§ Exercise requirements:
An answer that reproduces all the entries exactly is what is needed.

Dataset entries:
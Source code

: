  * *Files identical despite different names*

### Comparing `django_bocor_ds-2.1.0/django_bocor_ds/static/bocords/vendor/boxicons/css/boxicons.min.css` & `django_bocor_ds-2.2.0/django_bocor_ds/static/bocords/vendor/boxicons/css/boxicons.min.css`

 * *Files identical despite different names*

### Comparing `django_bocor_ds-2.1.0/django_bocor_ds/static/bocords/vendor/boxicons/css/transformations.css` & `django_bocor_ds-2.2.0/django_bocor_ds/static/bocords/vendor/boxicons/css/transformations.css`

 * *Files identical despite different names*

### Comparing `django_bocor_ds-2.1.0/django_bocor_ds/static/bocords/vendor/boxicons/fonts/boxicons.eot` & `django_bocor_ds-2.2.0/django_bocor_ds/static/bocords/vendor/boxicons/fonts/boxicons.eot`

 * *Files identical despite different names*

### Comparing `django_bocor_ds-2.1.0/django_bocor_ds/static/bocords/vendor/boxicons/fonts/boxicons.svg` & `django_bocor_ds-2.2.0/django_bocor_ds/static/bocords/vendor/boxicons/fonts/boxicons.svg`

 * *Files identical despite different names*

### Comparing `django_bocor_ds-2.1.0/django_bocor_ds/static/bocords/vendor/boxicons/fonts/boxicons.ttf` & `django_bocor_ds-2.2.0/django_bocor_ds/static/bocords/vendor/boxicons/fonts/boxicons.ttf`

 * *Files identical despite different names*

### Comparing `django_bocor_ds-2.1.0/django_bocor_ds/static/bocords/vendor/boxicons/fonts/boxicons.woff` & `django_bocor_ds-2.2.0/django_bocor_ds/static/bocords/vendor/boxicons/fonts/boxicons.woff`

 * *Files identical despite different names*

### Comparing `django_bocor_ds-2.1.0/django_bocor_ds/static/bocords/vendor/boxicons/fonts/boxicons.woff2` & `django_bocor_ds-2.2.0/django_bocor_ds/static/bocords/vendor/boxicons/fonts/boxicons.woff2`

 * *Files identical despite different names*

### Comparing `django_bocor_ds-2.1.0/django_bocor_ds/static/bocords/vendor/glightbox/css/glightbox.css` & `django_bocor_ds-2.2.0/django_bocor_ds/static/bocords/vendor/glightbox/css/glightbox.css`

§ Output below:
Source code

:  * *Files identical despite different names*

### Comparing `django_bocor_ds-2.1.0/django_bocor_ds/static/bocords/vendor/boxicons/css/boxicons.min.css` & `django_bocor_ds-2.2.0/django_bocor_ds/static/bocords/vendor/boxicons/css/boxicons.min.css`

 * *Files identical despite different names*

### Comparing `django_bocor_ds-2.1.0/django_bocor_ds/static/bocords/vendor/boxicons/css/transformations.css` & `django_bocor_ds-2.2.0/django_bocor_ds/static/bocords/vendor/boxicons/css/transformations.css`

 * *Files identical despite different names*

### Comparing `django_bocor_ds-2.1.0/django_bocor_ds/static/bocords/vendor/boxicons/fonts/boxicons.eot` & `django_bocor_ds-2.2.0/django_bocor_ds/static/bocords/vendor/boxicons/fonts/boxicons.eot`

 * *Files identical despite different names*

### Comparing `django_bocor_ds-2.1.0/django_bocor_ds/static/bocords/vendor/boxicons/fonts/boxicons.svg` & `django_bocor_ds-2.2.0/django_bocor_ds/static/bocords/vendor/boxicons/fonts/boxicons.svg`

 * *Files identical despite different names*

### Comparing `django_bocor_ds-2.1.0/django_bocor_ds/static/bocords/vendor/boxicons/fonts/boxicons.ttf` & `django_bocor_ds-2.2.0/django_bocor_ds/static/bocords/vendor/boxicons/fonts/boxicons.ttf`

 * *Files identical despite different names*

### Comparing `django_bocor_ds-2.1.0/django_bocor_ds/static/bocords/vendor/boxicons/fonts/boxicons.woff` & `django_bocor_ds-2.2.0/django_bocor_ds/static/bocords/vendor/boxicons/fonts/boxicons.woff`

 * *Files identical despite different names*

### Comparing `django_bocor_ds-2.1.0/django_bocor_ds/static/bocords/vendor/boxicons/fonts/boxicons.woff2` & `django_bocor_ds-2.2.0/django_bocor_ds/static/bocords/vendor/boxicons/fonts/boxicons.woff2`

 * *Files identical despite different names*

### Comparing `django_bocor_ds-2.1.0/django_bocor_ds/static/bocords/vendor/glightbox/css/glightbox.css` & `django_bocor_ds-2.2.0/django_bocor_ds/static/bocords/vendor/glightbox/css/glightbox.css`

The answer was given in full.